━━ Records shown
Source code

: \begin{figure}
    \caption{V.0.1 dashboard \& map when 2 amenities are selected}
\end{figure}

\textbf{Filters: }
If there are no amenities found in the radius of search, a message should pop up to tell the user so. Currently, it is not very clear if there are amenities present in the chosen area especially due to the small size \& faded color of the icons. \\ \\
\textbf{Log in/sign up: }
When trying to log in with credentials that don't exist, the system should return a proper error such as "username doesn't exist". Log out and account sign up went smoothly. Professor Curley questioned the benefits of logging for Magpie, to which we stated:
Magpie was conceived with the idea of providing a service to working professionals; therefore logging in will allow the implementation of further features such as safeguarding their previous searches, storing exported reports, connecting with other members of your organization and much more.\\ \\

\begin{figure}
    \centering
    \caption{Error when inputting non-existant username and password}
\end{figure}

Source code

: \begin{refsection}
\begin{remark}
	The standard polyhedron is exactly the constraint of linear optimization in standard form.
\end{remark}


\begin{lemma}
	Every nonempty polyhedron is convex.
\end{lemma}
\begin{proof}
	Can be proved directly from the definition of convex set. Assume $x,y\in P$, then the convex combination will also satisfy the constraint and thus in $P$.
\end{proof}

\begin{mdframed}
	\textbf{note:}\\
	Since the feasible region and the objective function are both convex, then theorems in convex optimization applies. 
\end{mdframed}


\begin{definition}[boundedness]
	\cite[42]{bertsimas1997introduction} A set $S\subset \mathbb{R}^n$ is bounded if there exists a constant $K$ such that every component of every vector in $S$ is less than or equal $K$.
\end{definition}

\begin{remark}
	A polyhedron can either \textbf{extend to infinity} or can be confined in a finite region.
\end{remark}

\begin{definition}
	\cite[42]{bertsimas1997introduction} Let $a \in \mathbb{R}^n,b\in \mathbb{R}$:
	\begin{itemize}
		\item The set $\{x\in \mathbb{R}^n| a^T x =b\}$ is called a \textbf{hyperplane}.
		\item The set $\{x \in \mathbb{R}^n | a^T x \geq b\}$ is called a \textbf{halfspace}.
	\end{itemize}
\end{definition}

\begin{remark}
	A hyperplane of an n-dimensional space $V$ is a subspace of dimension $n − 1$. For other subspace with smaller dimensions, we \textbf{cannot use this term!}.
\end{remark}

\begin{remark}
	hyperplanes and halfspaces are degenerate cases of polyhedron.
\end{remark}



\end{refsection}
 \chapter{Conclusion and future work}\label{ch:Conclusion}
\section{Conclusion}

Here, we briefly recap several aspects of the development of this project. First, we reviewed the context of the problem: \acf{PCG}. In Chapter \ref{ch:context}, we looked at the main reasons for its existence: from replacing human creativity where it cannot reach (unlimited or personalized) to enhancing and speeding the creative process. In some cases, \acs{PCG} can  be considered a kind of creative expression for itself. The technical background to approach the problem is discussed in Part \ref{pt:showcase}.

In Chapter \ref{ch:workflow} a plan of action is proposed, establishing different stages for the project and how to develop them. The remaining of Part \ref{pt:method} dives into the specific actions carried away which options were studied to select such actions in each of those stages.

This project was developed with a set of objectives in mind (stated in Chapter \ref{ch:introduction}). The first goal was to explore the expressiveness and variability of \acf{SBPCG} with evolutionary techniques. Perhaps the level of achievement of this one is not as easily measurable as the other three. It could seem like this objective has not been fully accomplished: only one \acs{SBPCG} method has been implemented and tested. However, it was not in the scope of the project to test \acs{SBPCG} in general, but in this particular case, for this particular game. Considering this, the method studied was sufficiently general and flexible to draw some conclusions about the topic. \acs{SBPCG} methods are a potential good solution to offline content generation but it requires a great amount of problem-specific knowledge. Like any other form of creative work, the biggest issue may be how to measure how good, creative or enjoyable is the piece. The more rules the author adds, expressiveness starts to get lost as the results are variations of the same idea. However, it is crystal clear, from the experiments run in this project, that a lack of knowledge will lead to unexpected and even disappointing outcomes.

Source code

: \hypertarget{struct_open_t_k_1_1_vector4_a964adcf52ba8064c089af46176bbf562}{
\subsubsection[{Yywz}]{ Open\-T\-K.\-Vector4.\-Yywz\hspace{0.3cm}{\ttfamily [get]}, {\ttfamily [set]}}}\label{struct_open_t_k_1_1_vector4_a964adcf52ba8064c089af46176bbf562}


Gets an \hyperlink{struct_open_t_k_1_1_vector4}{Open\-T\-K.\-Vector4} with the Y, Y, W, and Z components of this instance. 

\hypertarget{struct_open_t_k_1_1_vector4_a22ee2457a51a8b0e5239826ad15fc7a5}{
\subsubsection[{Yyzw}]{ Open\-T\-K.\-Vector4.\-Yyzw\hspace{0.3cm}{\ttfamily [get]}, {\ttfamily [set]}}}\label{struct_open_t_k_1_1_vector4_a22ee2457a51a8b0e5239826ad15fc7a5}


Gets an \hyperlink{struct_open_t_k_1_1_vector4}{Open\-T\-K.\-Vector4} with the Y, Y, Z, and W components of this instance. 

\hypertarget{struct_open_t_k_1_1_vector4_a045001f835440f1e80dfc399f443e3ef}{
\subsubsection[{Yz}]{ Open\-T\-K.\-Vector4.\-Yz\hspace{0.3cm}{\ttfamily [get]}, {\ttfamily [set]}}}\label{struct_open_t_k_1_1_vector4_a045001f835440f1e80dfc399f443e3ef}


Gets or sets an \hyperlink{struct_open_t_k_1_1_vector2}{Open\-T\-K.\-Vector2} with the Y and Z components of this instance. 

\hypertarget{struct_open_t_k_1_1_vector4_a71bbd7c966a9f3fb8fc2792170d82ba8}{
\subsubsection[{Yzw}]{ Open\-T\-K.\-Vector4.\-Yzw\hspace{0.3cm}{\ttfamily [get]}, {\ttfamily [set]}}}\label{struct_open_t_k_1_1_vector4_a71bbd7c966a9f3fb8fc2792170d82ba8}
━━━━
» What to work on: Take each line above that contains "hyperlink" and copy it out.

» Exercise solution:
Gets an \hyperlink{struct_open_t_k_1_1_vector4}{Open\-T\-K.\-Vector4} with the Y, Y, W, and Z components of this instance. 
Gets an \hyperlink{struct_open_t_k_1_1_vector4}{Open\-T\-K.\-Vector4} with the Y, Y, Z, and W components of this instance. 
Gets or sets an \hyperlink{struct_open_t_k_1_1_vector2}{Open\-T\-K.\-Vector2} with the Y and Z components of this instance. 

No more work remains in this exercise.